Instructions for the task: Write out exactly the lines from the start of the entries through the one that contains "function for \(Y\)", including both.

Available data:

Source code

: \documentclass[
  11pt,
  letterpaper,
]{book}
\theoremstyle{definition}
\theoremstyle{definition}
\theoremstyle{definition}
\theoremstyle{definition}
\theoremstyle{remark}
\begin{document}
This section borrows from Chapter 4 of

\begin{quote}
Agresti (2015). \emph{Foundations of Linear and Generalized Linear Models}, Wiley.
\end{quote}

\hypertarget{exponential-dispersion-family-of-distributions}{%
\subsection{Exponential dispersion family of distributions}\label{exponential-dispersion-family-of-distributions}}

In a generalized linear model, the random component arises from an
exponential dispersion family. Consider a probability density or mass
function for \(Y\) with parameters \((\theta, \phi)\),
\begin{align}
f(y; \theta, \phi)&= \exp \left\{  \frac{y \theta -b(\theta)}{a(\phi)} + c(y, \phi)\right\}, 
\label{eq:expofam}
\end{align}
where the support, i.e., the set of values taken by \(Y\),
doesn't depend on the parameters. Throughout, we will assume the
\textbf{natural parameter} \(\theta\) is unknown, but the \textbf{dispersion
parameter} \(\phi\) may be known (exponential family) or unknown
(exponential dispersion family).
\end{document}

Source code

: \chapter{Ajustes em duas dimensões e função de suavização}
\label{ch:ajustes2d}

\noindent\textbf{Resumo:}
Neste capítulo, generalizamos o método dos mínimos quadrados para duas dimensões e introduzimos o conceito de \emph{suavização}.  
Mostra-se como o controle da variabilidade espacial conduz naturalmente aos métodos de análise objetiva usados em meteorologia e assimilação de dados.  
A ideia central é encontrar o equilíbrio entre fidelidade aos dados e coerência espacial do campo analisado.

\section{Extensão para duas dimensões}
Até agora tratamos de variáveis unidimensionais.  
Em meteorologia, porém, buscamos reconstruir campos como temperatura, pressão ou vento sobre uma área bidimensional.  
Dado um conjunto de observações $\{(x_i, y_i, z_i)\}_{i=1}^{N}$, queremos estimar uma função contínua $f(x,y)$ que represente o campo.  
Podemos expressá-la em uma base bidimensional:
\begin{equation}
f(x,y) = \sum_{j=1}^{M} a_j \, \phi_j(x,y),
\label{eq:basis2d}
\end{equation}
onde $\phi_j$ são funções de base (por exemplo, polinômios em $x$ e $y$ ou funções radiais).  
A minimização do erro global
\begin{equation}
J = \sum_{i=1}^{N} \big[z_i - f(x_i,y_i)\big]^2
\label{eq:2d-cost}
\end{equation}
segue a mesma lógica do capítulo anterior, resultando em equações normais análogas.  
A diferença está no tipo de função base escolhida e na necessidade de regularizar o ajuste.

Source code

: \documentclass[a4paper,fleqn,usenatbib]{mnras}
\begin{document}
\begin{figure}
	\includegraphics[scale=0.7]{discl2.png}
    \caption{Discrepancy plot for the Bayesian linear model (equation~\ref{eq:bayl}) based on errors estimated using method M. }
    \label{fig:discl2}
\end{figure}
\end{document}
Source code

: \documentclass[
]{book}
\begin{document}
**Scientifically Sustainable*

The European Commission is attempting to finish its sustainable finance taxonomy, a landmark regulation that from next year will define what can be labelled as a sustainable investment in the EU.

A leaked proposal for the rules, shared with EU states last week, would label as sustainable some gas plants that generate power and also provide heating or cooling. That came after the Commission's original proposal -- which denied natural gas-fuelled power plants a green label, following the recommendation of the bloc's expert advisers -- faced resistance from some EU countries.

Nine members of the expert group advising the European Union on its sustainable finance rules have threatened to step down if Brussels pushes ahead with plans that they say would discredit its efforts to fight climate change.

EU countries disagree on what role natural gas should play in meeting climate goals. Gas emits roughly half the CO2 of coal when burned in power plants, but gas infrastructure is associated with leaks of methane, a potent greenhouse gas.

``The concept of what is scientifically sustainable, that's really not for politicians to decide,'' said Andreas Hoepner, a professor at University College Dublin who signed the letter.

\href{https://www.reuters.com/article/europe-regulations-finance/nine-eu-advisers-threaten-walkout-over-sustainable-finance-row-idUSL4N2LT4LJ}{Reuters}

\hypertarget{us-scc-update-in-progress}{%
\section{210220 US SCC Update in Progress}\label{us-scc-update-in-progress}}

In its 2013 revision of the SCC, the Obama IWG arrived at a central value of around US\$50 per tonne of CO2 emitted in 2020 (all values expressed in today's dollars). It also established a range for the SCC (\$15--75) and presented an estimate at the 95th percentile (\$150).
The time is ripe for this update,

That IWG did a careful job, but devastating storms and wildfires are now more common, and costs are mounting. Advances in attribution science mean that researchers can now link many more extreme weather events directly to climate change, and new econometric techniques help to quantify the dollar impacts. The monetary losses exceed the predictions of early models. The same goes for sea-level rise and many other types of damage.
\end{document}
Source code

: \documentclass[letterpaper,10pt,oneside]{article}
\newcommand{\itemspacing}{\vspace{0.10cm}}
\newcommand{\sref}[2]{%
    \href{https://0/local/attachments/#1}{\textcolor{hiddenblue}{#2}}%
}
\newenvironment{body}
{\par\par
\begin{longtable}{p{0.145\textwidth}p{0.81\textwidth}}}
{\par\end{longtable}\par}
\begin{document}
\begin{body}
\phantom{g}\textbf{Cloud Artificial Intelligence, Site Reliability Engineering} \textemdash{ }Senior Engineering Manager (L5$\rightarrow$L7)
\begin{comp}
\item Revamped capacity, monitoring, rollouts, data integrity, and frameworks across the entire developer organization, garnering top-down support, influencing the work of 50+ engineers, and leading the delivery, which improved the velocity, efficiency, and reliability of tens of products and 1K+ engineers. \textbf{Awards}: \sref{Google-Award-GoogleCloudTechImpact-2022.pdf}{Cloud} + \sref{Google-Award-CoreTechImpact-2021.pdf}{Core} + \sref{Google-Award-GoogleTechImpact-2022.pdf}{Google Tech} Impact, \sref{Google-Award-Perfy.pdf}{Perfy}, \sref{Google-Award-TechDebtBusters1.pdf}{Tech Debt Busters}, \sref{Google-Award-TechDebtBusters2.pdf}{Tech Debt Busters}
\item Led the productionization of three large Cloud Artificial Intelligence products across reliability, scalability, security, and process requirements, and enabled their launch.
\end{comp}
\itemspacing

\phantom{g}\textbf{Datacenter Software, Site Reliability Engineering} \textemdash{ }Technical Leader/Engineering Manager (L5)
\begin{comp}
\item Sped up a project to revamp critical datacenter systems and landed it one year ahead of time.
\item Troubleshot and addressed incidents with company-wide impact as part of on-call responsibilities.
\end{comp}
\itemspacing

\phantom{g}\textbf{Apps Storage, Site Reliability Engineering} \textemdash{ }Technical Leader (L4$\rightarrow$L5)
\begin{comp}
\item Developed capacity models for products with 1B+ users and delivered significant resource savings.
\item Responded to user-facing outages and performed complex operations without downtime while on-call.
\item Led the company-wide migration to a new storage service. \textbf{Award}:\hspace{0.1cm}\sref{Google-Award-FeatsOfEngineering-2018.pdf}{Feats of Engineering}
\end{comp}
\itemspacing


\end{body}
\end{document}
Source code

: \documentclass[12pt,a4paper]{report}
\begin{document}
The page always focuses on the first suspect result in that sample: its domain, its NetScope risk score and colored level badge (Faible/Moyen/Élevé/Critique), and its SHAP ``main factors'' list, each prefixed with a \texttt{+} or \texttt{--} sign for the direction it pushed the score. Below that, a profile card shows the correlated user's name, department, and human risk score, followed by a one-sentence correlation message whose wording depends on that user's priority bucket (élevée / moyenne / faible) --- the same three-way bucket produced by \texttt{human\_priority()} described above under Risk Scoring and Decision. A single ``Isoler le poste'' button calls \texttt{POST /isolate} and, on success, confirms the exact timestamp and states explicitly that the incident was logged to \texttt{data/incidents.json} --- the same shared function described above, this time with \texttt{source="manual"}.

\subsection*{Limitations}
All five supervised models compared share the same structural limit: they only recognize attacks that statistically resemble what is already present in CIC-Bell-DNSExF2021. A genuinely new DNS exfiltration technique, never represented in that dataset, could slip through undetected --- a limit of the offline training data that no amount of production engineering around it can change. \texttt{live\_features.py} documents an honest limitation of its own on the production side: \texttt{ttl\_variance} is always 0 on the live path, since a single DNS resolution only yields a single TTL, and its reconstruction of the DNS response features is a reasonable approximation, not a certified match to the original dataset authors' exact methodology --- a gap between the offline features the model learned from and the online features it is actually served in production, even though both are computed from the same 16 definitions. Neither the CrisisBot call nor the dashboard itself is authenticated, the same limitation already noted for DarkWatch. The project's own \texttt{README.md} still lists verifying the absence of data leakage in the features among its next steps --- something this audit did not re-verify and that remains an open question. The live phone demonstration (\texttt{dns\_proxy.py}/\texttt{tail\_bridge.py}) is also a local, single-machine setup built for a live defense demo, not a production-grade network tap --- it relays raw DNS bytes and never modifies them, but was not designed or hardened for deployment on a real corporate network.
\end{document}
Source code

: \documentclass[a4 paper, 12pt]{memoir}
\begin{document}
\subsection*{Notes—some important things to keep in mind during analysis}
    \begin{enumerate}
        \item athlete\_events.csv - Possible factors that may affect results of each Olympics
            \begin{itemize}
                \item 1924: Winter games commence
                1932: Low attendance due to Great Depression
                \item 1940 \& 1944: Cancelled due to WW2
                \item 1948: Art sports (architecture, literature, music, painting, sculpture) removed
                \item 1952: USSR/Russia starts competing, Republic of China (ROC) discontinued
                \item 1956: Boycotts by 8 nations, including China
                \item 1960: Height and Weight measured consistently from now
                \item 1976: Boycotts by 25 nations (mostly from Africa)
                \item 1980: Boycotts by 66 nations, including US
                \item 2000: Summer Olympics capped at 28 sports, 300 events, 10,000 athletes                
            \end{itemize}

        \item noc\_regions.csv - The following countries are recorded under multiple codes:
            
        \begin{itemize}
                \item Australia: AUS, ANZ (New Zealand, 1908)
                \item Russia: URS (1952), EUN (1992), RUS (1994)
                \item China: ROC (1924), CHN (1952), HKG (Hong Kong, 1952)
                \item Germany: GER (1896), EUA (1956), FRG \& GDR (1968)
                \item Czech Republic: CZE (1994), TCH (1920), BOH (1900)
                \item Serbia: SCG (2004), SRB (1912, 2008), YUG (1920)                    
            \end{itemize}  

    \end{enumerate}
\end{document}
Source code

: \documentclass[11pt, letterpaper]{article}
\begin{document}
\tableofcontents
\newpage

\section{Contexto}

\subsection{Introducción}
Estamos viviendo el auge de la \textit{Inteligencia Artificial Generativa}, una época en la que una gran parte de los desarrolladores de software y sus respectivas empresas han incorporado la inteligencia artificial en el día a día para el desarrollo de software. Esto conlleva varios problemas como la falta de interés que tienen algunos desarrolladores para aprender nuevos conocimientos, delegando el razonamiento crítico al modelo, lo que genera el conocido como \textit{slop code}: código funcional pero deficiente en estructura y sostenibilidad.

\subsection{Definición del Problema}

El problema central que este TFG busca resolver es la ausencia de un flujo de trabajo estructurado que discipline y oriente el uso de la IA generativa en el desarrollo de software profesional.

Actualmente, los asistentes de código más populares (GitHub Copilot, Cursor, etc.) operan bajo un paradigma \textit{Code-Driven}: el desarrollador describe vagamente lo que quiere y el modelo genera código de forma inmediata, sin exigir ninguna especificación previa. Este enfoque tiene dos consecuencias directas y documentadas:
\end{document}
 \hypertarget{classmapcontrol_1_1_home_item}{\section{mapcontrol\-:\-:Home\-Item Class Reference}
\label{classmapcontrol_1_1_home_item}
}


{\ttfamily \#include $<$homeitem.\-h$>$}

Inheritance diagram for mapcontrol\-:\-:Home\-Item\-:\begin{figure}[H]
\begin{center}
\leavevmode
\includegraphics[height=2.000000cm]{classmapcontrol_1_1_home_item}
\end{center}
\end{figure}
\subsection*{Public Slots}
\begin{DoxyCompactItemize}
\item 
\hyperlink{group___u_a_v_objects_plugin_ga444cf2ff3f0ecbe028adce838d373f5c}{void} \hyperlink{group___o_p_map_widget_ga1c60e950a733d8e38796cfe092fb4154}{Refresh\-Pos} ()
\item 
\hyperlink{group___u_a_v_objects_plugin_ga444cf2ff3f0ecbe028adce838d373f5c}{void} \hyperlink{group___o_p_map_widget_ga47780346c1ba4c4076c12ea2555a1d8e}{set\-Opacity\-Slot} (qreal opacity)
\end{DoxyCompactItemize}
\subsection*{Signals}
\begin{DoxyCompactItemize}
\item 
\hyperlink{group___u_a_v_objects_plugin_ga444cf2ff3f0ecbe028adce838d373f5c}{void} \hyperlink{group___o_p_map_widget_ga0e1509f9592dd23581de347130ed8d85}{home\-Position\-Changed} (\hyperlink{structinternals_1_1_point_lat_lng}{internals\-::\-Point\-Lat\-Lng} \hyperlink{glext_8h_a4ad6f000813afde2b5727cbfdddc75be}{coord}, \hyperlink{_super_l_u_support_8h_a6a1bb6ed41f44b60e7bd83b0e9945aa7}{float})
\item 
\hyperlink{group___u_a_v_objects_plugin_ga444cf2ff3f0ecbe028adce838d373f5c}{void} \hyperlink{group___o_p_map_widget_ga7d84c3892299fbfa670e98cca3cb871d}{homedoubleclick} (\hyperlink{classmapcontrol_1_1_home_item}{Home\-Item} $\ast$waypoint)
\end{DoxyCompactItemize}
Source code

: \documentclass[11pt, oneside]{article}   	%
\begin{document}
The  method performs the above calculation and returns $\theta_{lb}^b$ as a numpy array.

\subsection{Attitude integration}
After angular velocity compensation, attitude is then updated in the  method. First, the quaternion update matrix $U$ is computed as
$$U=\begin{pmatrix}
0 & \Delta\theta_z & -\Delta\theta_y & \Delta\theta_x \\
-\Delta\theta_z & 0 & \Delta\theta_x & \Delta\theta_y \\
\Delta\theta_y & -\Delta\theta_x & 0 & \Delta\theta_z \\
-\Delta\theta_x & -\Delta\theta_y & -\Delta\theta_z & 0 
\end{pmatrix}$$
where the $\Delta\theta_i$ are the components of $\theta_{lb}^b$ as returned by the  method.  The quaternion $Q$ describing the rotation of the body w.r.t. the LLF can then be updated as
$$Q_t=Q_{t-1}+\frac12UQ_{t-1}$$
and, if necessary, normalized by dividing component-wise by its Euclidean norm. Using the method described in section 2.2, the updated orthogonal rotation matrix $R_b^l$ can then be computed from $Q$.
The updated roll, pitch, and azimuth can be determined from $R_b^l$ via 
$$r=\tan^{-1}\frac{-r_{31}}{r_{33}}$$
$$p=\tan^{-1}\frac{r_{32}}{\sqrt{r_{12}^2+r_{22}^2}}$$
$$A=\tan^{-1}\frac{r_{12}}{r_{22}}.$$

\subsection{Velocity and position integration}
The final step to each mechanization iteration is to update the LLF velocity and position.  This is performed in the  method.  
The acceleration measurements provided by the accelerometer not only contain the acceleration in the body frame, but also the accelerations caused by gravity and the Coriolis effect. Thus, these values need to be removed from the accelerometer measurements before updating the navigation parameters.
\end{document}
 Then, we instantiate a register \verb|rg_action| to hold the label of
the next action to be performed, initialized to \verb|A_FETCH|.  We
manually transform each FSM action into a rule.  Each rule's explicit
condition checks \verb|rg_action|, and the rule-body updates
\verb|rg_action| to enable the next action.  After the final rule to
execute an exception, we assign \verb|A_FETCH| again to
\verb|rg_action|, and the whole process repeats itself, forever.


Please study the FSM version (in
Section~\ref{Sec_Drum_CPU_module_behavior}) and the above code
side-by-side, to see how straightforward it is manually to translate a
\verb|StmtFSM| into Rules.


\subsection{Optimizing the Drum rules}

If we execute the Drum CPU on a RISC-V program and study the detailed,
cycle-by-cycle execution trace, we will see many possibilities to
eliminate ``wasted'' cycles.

Task solution:
Source code

: \documentclass[
  11pt,
  letterpaper,
]{book}
\theoremstyle{definition}
\theoremstyle{definition}
\theoremstyle{definition}
\theoremstyle{definition}
\theoremstyle{remark}
\begin{document}
This section borrows from Chapter 4 of

\begin{quote}
Agresti (2015). \emph{Foundations of Linear and Generalized Linear Models}, Wiley.
\end{quote}

\hypertarget{exponential-dispersion-family-of-distributions}{%
\subsection{Exponential dispersion family of distributions}\label{exponential-dispersion-family-of-distributions}}

In a generalized linear model, the random component arises from an
exponential dispersion family. Consider a probability density or mass
function for \(Y\) with parameters \((\theta, \phi)\),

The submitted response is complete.